Boaters should be paddling while they can
The Vail Daily
Aspen, CO Colorado
EAGLE COUNTY, Colo. – “Go” is an action verb, and if you’re a boater, you should be going.
Now would be a good time to get going, too.
“Instead of waiting for the river to start raging, then complaining that it’s too high, they should be out there right now,” said Ken Hoeve, a local television personality and competitive kayaker and stand-up paddler.
There are good years and not-so-good years, but as long as there’s water where water’s supposed to be, there are no bad years, Hoeve said.
So far, the Colorado and Arkansas rivers are “dam” good – they’re dam controlled.
The Arkansas River and the Colorado River are running at 100 percent because they’re fed from reservoirs, and those reservoirs are full because last year’s snow and water levels were so high.
“They’re augmenting the rivers by running water out of these dams,” Hoeve said.
Not getting out on the river because you think the likely summer drought is already here is a bad idea, Hoeve said.
“People are misinformed, I think,” he said.
Local rivers are starting to run steadily, said Kris Lambert, with Alpine Quest Sports in Edwards and Glenwood Springs.

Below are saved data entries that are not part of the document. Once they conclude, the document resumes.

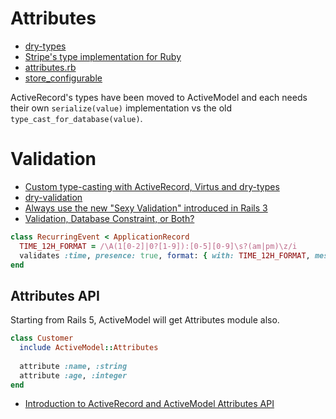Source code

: # Attributes

* [dry-types](https://dry-rb.org/gems/dry-types/)
* [Stripe's type implementation for Ruby](https://sorbet.run/)
* [attributes.rb](https://github.com/rails/rails/blob/master/activerecord/lib/active_record/attributes.rb)
* [store_configurable](https://github.com/metaskills/store_configurable)

ActiveRecord's types have been moved to ActiveModel and each needs their own `serialize(value)` implementation vs the old `type_cast_for_database(value)`.

# Validation

* [Custom type-casting with ActiveRecord, Virtus and dry-types](http://blog.arkency.com/2016/03/custom-typecasting-with-activerecord-virtus-and-dry-types/)
* [dry-validation](http://dry-rb.org/gems/dry-validation/)
* [Always use the new "Sexy Validation" introduced in Rails 3](http://thelucid.com/2010/01/08/sexy-validation-in-edge-rails-rails-3/)
* [Validation, Database Constraint, or Both?](https://robots.thoughtbot.com/validation-database-constraint-or-both)

```ruby
class RecurringEvent < ApplicationRecord
  TIME_12H_FORMAT = /\A(1[0-2]|0?[1-9]):[0-5][0-9]\s?(am|pm)\z/i
  validates :time, presence: true, format: { with: TIME_12H_FORMAT, message: 'invalid time - use format 10:00 am' }
end
```

## Attributes API

Starting from Rails 5, ActiveModel will get Attributes module also.

```ruby
class Customer
  include ActiveModel::Attributes
  
  attribute :name, :string
  attribute :age, :integer
end
```

* [Introduction to ActiveRecord and ActiveModel Attributes API](https://karolgalanciak.com/blog/2016/12/04/introduction-to-activerecord-and-activemodel-attributes-api/)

“There are some sweet spots right now,” Lambert said.
In huge water years, like last year, the river will make a couple of serious attempts to inflict severe bodily harm on a rookie.

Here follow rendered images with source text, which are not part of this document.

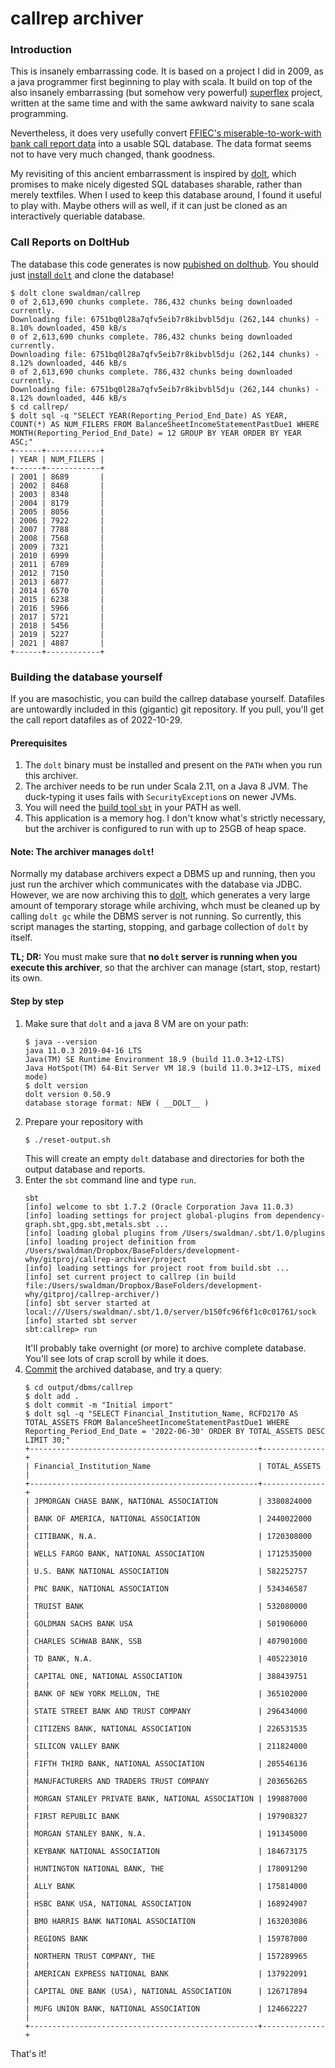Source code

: # callrep archiver

### Introduction

This is insanely embarrassing code. It is based on a project I did in 2009, as a java programmer
first beginning to play with scala. It build on top of the also insanely embarrassing (but somehow
very powerful) [superflex](https://github.com/swaldman/superflex) project, written at the same time and with the same awkward
naivity to sane scala programming.

Nevertheless, it does very usefully convert [FFIEC's miserable-to-work-with bank call report data](https://cdr.ffiec.gov/public/PWS/DownloadBulkData.aspx) into
a usable SQL database. The data format seems not to have very much changed, thank goodness.

My revisiting of this ancient embarrassment is inspired by [dolt](https://github.com/dolthub/dolt), which promises to make nicely digested SQL databases
sharable, rather than merely textfiles. When I used to keep this database around, I found it useful to play with. Maybe others
will as well, if it can just be cloned as an interactively queriable database.

### Call Reports on DoltHub

The database this code generates is now [pubished on dolthub](https://www.dolthub.com/repositories/swaldman/callrep). You should just [install `dolt`](https://docs.dolthub.com/introduction/installation) and clone the database!

```
$ dolt clone swaldman/callrep
0 of 2,613,690 chunks complete. 786,432 chunks being downloaded currently.
Downloading file: 6751bq0l28a7qfv5eib7r8kibvbl5dju (262,144 chunks) - 8.10% downloaded, 450 kB/s
0 of 2,613,690 chunks complete. 786,432 chunks being downloaded currently.
Downloading file: 6751bq0l28a7qfv5eib7r8kibvbl5dju (262,144 chunks) - 8.12% downloaded, 446 kB/s
0 of 2,613,690 chunks complete. 786,432 chunks being downloaded currently.
Downloading file: 6751bq0l28a7qfv5eib7r8kibvbl5dju (262,144 chunks) - 8.12% downloaded, 446 kB/s
$ cd callrep/
$ dolt sql -q "SELECT YEAR(Reporting_Period_End_Date) AS YEAR, COUNT(*) AS NUM_FILERS FROM BalanceSheetIncomeStatementPastDue1 WHERE MONTH(Reporting_Period_End_Date) = 12 GROUP BY YEAR ORDER BY YEAR ASC;"
+------+------------+
| YEAR | NUM_FILERS |
+------+------------+
| 2001 | 8689       |
| 2002 | 8468       |
| 2003 | 8348       |
| 2004 | 8179       |
| 2005 | 8056       |
| 2006 | 7922       |
| 2007 | 7788       |
| 2008 | 7568       |
| 2009 | 7321       |
| 2010 | 6999       |
| 2011 | 6789       |
| 2012 | 7150       |
| 2013 | 6877       |
| 2014 | 6570       |
| 2015 | 6238       |
| 2016 | 5966       |
| 2017 | 5721       |
| 2018 | 5456       |
| 2019 | 5227       |
| 2021 | 4887       |
+------+------------+
```

### Building the database yourself

If you are masochistic, you can build the callrep database yourself. Datafiles are untowardly included in this (gigantic) git
repository. If you pull, you'll get the call report datafiles as of 2022-10-29.

#### Prerequisites

1. The `dolt` binary must be installed and present on the `PATH` when you run this archiver.
2. The archiver needs to be run under Scala 2.11, on a Java 8 JVM. The duck-typing it uses fails with `SecurityException`s on newer JVMs.
3. You will need the [build tool `sbt`](https://www.scala-sbt.org/) in your PATH as well.
4. This application is a memory hog. I don't know what's strictly necessary, but the archiver is configured to run with up to 25GB of heap space.


#### Note: The archiver manages `dolt`!

Normally my database archivers expect a DBMS up and running, then you just run the archiver which communicates with
the database via JDBC. However, we are now archiving this to [dolt](https://www.dolthub.com/), which generates a very
large amount of temporary storage while archiving, whch must be cleaned up by calling `dolt gc` while the DBMS server
is not running. So currently, this script manages the starting, stopping, and garbage collection of `dolt` by itself.

  **TL; DR:** You must make sure that **no `dolt` server is running when you execute this archiver**, so that the archiver
can manage (start, stop, restart) its own.

#### Step by step

1. Make sure that `dolt` and a java 8 VM are on your path:
   ```
   $ java --version
   java 11.0.3 2019-04-16 LTS
   Java(TM) SE Runtime Environment 18.9 (build 11.0.3+12-LTS)
   Java HotSpot(TM) 64-Bit Server VM 18.9 (build 11.0.3+12-LTS, mixed mode)
   $ dolt version
   dolt version 0.50.9
   database storage format: NEW ( __DOLT__ )

   ```
2. Prepare your repository with
   ```
   $ ./reset-output.sh
   ```
   This will create an empty `dolt` database and directories for both the output database and reports.
3. Enter the `sbt` command line and type `run`.
   ```
   sbt
   [info] welcome to sbt 1.7.2 (Oracle Corporation Java 11.0.3)
   [info] loading settings for project global-plugins from dependency-graph.sbt,gpg.sbt,metals.sbt ...
   [info] loading global plugins from /Users/swaldman/.sbt/1.0/plugins
   [info] loading project definition from /Users/swaldman/Dropbox/BaseFolders/development-why/gitproj/callrep-archiver/project
   [info] loading settings for project root from build.sbt ...
   [info] set current project to callrep (in build file:/Users/swaldman/Dropbox/BaseFolders/development-why/gitproj/callrep-archiver/)
   [info] sbt server started at local:///Users/swaldman/.sbt/1.0/server/b150fc96f6f1c0c01761/sock
   [info] started sbt server
   sbt:callrep> run
   
   ```
   It'll probably take overnight (or more) to archive complete database. You'll see lots of crap scroll by while it does.
4. [Commit](https://docs.dolthub.com/concepts/dolt/git/commits) the archived database, and try a query:
   ```
   $ cd output/dbms/callrep
   $ dolt add .
   $ dolt commit -m "Initial import"
   $ dolt sql -q "SELECT Financial_Institution_Name, RCFD2170 AS TOTAL_ASSETS FROM BalanceSheetIncomeStatementPastDue1 WHERE Reporting_Period_End_Date = '2022-06-30' ORDER BY TOTAL_ASSETS DESC LIMIT 30;"
   +---------------------------------------------------+--------------+
   | Financial_Institution_Name                        | TOTAL_ASSETS |
   +---------------------------------------------------+--------------+
   | JPMORGAN CHASE BANK, NATIONAL ASSOCIATION         | 3380824000   |
   | BANK OF AMERICA, NATIONAL ASSOCIATION             | 2440022000   |
   | CITIBANK, N.A.                                    | 1720308000   |
   | WELLS FARGO BANK, NATIONAL ASSOCIATION            | 1712535000   |
   | U.S. BANK NATIONAL ASSOCIATION                    | 582252757    |
   | PNC BANK, NATIONAL ASSOCIATION                    | 534346587    |
   | TRUIST BANK                                       | 532080000    |
   | GOLDMAN SACHS BANK USA                            | 501906000    |
   | CHARLES SCHWAB BANK, SSB                          | 407901000    |
   | TD BANK, N.A.                                     | 405223010    |
   | CAPITAL ONE, NATIONAL ASSOCIATION                 | 388439751    |
   | BANK OF NEW YORK MELLON, THE                      | 365102000    |
   | STATE STREET BANK AND TRUST COMPANY               | 296434000    |
   | CITIZENS BANK, NATIONAL ASSOCIATION               | 226531535    |
   | SILICON VALLEY BANK                               | 211824000    |
   | FIFTH THIRD BANK, NATIONAL ASSOCIATION            | 205546136    |
   | MANUFACTURERS AND TRADERS TRUST COMPANY           | 203656265    |
   | MORGAN STANLEY PRIVATE BANK, NATIONAL ASSOCIATION | 199887000    |
   | FIRST REPUBLIC BANK                               | 197908327    |
   | MORGAN STANLEY BANK, N.A.                         | 191345000    |
   | KEYBANK NATIONAL ASSOCIATION                      | 184673175    |
   | HUNTINGTON NATIONAL BANK, THE                     | 178091290    |
   | ALLY BANK                                         | 175814000    |
   | HSBC BANK USA, NATIONAL ASSOCIATION               | 168924907    |
   | BMO HARRIS BANK NATIONAL ASSOCIATION              | 163203086    |
   | REGIONS BANK                                      | 159787000    |
   | NORTHERN TRUST COMPANY, THE                       | 157289965    |
   | AMERICAN EXPRESS NATIONAL BANK                    | 137922091    |
   | CAPITAL ONE BANK (USA), NATIONAL ASSOCIATION      | 126717894    |
   | MUFG UNION BANK, NATIONAL ASSOCIATION             | 124662227    |
   +---------------------------------------------------+--------------+
   ```

That's it!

This is your year if you’re learning or sharpening your paddling skills, Lambert said.
“People who are new and want to get into it, it was kind of intimidating last year,” Lambert said. “This year is the year to do it.”
Alpine Quest is doing kayak lessons, as are many other companies.

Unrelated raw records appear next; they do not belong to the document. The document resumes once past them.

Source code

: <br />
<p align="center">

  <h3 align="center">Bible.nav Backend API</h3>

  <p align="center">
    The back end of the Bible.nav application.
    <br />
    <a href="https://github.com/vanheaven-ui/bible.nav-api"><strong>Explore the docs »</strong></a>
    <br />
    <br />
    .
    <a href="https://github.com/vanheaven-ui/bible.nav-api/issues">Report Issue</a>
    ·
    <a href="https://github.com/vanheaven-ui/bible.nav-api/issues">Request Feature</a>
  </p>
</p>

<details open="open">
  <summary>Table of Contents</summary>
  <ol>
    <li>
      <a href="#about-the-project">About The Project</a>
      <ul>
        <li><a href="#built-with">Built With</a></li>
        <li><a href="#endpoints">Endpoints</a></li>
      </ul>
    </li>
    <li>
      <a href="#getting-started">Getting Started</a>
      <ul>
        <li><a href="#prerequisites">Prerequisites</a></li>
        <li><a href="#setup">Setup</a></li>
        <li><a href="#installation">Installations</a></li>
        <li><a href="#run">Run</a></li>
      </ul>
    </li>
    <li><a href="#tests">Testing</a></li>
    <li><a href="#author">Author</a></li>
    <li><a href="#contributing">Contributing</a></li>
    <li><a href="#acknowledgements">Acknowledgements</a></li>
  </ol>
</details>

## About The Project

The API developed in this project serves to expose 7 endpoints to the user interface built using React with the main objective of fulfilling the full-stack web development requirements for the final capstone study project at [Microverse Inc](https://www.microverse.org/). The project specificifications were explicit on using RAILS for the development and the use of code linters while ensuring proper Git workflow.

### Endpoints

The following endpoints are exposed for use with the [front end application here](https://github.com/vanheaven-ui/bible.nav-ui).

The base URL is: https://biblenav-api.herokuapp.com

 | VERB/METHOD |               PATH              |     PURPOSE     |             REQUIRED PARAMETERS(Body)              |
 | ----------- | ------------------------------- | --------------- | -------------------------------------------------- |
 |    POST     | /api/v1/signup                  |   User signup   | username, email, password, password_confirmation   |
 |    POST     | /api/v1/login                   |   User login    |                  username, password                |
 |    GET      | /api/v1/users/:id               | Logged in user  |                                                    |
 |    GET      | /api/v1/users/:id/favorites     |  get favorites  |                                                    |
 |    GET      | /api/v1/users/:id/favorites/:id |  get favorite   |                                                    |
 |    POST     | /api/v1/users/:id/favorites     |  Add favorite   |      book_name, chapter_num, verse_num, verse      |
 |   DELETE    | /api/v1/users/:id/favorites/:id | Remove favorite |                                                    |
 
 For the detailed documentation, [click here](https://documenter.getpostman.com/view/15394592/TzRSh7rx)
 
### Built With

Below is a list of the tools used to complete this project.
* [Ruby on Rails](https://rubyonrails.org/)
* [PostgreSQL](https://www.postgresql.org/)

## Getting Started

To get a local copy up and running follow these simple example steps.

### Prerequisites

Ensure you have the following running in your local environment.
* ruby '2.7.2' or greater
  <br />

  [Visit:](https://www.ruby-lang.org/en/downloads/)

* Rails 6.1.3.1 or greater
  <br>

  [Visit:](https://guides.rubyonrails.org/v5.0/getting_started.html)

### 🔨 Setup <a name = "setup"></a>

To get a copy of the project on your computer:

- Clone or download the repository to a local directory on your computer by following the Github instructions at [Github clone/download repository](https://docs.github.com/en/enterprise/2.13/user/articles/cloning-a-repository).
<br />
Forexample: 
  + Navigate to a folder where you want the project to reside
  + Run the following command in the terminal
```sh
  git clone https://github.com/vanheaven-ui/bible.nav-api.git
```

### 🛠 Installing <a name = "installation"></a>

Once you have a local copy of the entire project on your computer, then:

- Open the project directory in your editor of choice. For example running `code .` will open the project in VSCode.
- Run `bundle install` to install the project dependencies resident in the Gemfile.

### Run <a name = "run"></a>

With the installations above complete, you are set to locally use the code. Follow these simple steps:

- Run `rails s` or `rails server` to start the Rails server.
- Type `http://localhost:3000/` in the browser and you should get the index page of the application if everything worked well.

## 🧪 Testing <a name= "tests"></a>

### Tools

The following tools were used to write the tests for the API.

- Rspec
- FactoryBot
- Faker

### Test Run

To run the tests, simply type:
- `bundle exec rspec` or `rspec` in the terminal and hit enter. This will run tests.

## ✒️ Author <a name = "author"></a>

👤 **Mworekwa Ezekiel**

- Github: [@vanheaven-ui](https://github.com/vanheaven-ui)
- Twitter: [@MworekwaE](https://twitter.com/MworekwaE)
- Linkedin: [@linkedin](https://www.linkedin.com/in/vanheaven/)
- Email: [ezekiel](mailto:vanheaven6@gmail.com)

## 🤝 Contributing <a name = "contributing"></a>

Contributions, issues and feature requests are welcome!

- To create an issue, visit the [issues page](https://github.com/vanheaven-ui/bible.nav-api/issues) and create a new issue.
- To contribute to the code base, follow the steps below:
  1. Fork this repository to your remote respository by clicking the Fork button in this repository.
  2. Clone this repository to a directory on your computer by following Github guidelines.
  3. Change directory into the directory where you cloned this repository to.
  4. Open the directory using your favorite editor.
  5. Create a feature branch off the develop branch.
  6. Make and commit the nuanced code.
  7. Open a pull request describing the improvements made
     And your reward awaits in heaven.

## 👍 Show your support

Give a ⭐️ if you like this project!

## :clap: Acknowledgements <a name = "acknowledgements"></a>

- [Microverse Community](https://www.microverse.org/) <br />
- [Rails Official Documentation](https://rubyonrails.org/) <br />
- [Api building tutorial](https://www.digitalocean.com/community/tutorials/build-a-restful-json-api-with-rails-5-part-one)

“Pump House to State Bridge is awesome right now,” he said.
When we caught up with Hoeve, he was on the Colorado River to try his stand-up paddle board near the Shoshone Dam. The river is fine so far, he said.
Local kayakers are running Eagle-Vail’s Dowd Chutes every day.
“There’s enough water to get down there and have fun,” Hoeve said. “It’s there; you just have to go get it.”
Locally, Homestake Creek, where they hold a Teva Mountain Games event, is running at 61 cubic feet per second. You can run at it at 25 if you don’t mind getting knocked around a little.
“You wanna get your nasty on? Go take a run at that,” Hoeve said.
The water is even warmer this year than normal for this time of year, Hoeve said.
“Usually there is ice on those reservoirs and the water feeding the rivers is cold. It’s been warmer than normal,” Hoeve said.
The Eagle River is definitely chilly because it’s direct runoff from snowmelt. The Colorado River is warmer because it’s fed by reservoirs.
“We’re lucky to be so close to the Colorado. We’re 30 minutes from there. There are places that are much worse off than us,” Hoeve said. “It’s not optimal, but it could be worse. Still, I’d like to see it snow five feet in May than hit summer.”
Hoeve’s not the only one.
After a lean snow year, the snowpack is about half of average for this time of year, according to data from the Natural Resources Conservation Service.
The average snow accumulation in February that boosted the snowpack across the state was short lived. March brought dry, warm and windy weather to Colorado, resulting in significant declines in the snowpack, the NRCS reported.
When that warm and windy March hit, that February statewide snowpack shrank by 29 percent. By April 1, the statewide snowpack was 52 percent of average, said Phyllis Ann Philipps, state conservationist with the Natural Resources Conservation Service.
Also, March snowfall was 29 percent of the historical average, Phillipps said.
Statewide snowpack conditions have not been this low since 2002, when the snowpack on April 1 was also reported to be just 52 percent of average, Phillipps said.
“Luckily, Colorado’s reservoir storage is in better condition than it was in 2002; storage volumes statewide were reported at 108 percent of average at the end of March,” Phillipps said. “This stored water should help alleviate late-summer shortages.”
The Colorado River Basin is at 49 percent of the historical average snowpack.
Snowpack traditionally peaks on April 12, Phillipps said.
“At this point, all major basins in Colorado are expected to receive well below average runoff this spring and summer,” Philipps said.